Now what? We were in session nine, well beyond how clients typically change in my practice. After collecting data for several years, I know that 75 percent of clients who benefit from their work with me show it by the third session; a full 98 per cent of my clients who benefit do it by the sixth session. So is it right that I continue with Alina? Is it even ethical?
 
Despite our mutual admiration society, it wasn't right to continue. A good relationship in the absence of benefit is a good definition of dependence. So I shared my concern that her dream would be in jeopardy if she continued seeing me. I emphasized that the lack of change had nothing to do with either of us, that we had both tried our best, and for whatever reason, it just wasn't the right mix for change. We discussed the possibility that Alina see someone else. If you watch the video, you would be struck, as many are, by the decided lack of fun Alina and I have during this discussion.
 
Finally, after what seemed like an eternity, including Alina's assertion that she wanted to keep seeing me, we started to talk about who she might see.
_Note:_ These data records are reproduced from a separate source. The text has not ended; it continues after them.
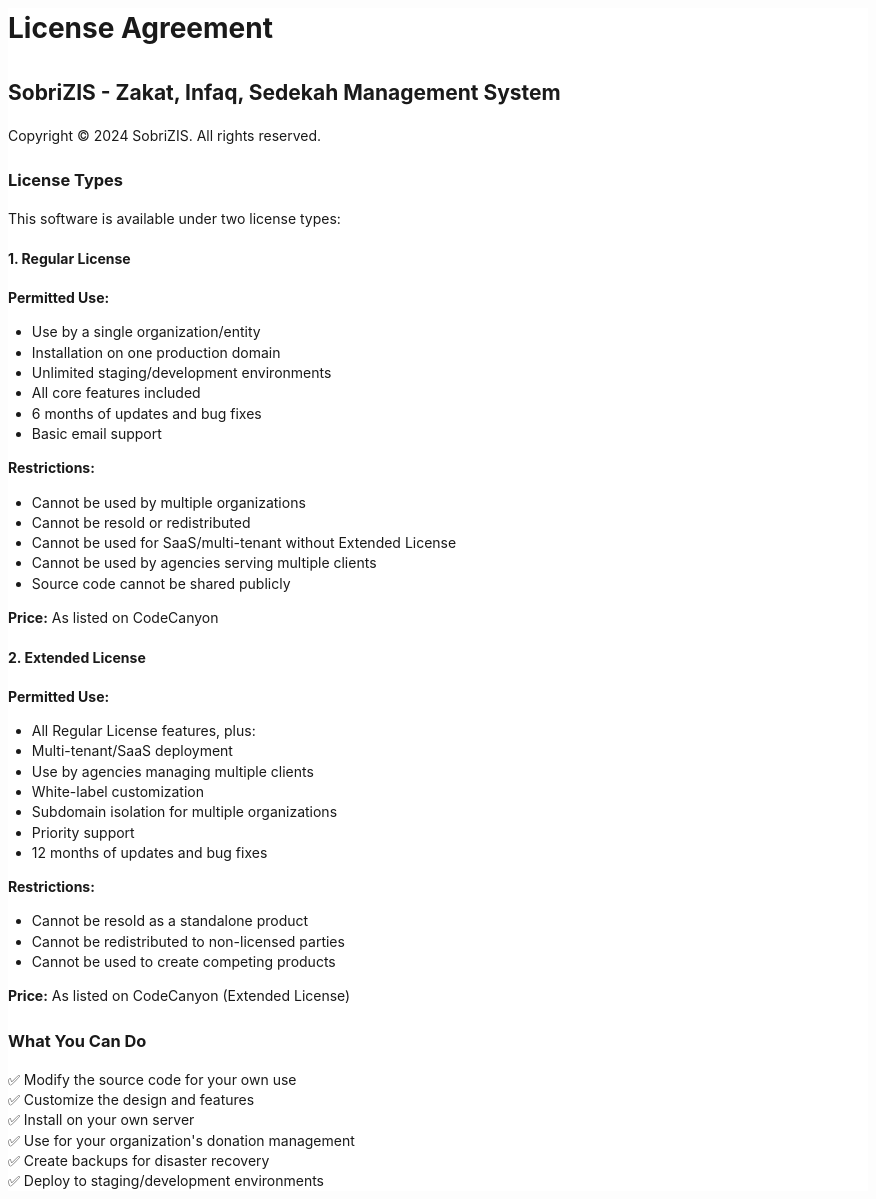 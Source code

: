 # License Agreement

## SobriZIS - Zakat, Infaq, Sedekah Management System

Copyright © 2024 SobriZIS. All rights reserved.

### License Types

This software is available under two license types:

#### 1. Regular License

**Permitted Use:**
- Use by a single organization/entity
- Installation on one production domain
- Unlimited staging/development environments
- All core features included
- 6 months of updates and bug fixes
- Basic email support

**Restrictions:**
- Cannot be used by multiple organizations
- Cannot be resold or redistributed
- Cannot be used for SaaS/multi-tenant without Extended License
- Cannot be used by agencies serving multiple clients
- Source code cannot be shared publicly

**Price:** As listed on CodeCanyon

#### 2. Extended License

**Permitted Use:**
- All Regular License features, plus:
- Multi-tenant/SaaS deployment
- Use by agencies managing multiple clients
- White-label customization
- Subdomain isolation for multiple organizations
- Priority support
- 12 months of updates and bug fixes

**Restrictions:**
- Cannot be resold as a standalone product
- Cannot be redistributed to non-licensed parties
- Cannot be used to create competing products

**Price:** As listed on CodeCanyon (Extended License)

### What You Can Do

✅ Modify the source code for your own use  
✅ Customize the design and features  
✅ Install on your own server  
✅ Use for your organization's donation management  
✅ Create backups for disaster recovery  
✅ Deploy to staging/development environments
She mentioned she liked someone from the team, and began seeing our colleague Jacqueline Sparks.
 
By session four, Alina had an ORS score of 19 and enrolled to take a class at a local university. Moreover, she continued those changes and re-enrolled at Yale the following year with her scholarship intact! When I wrote a required recommendation letter for the Dean, I administered the ORS to Alina and she scored a 29. By my getting out of her way and allowing her and myself to 'fail successfully,' Alina was given another opportunity to get her life back on track—and she did. Alina and Jacqueline, for reasons that escape us even after pouring over the video, just had the right chemistry for change.
 
This was a watershed client for me. Although I believed in practice-based evidence, especially how it puts clients center stage and pushes me to do something different when clients don't benefit, I always struggled with those clients who did not benefit, but who wanted to continue with me nevertheless. This was more difficult when I really liked the client and had become personally invested in them benefiting. Alina awakened me to the pitfalls of such situations and showed a true value-added dimension to monitoring outcome—namely the ability to fail successfully with our clients. Alina was the kind of client I would have seen forever. I cared deeply about her and believed that surely I could figure out something eventually.
 
But such is the thinking that makes 'chronic' clients—an inattention to the iatrogenic effects of the continuation of therapy in the absence of benefit. Therapists, no matter how competent or trained or experienced, cannot be effective with everyone, and other relational fits may work out better for the client. Although some clients want to continue in the absence of change, far more do not want to continue when given a graceful way to exit. The ORS allows us to ask ourselves the hard questions when clients are not, by their own ratings, seeing benefit from services. The benefits of increased effectiveness of my work, and feeling better about the clients that I am not helping, have allowed me to leave any squeamishness about forms far behind.
 
Practice-based evidence will not help you with the clients you are already effective with; rather, it will help you with those who are not benefiting by enabling an open discussion of other options and, in the absence of change, the ability to honorably end and move the client on to a more productive relationship. The basic principle behind this way of working is that our day-to-day clinical actions are guided by reliable, valid feedback about the factors that account for how people change in therapy. These factors are the client's engagement and view of the therapeutic relationship, and—the gold standard—the client's report of whether change occurs. Monitoring the outcome and the fit of our services helps us know that when we are good, we are very good, and when we are bad, we can be even better.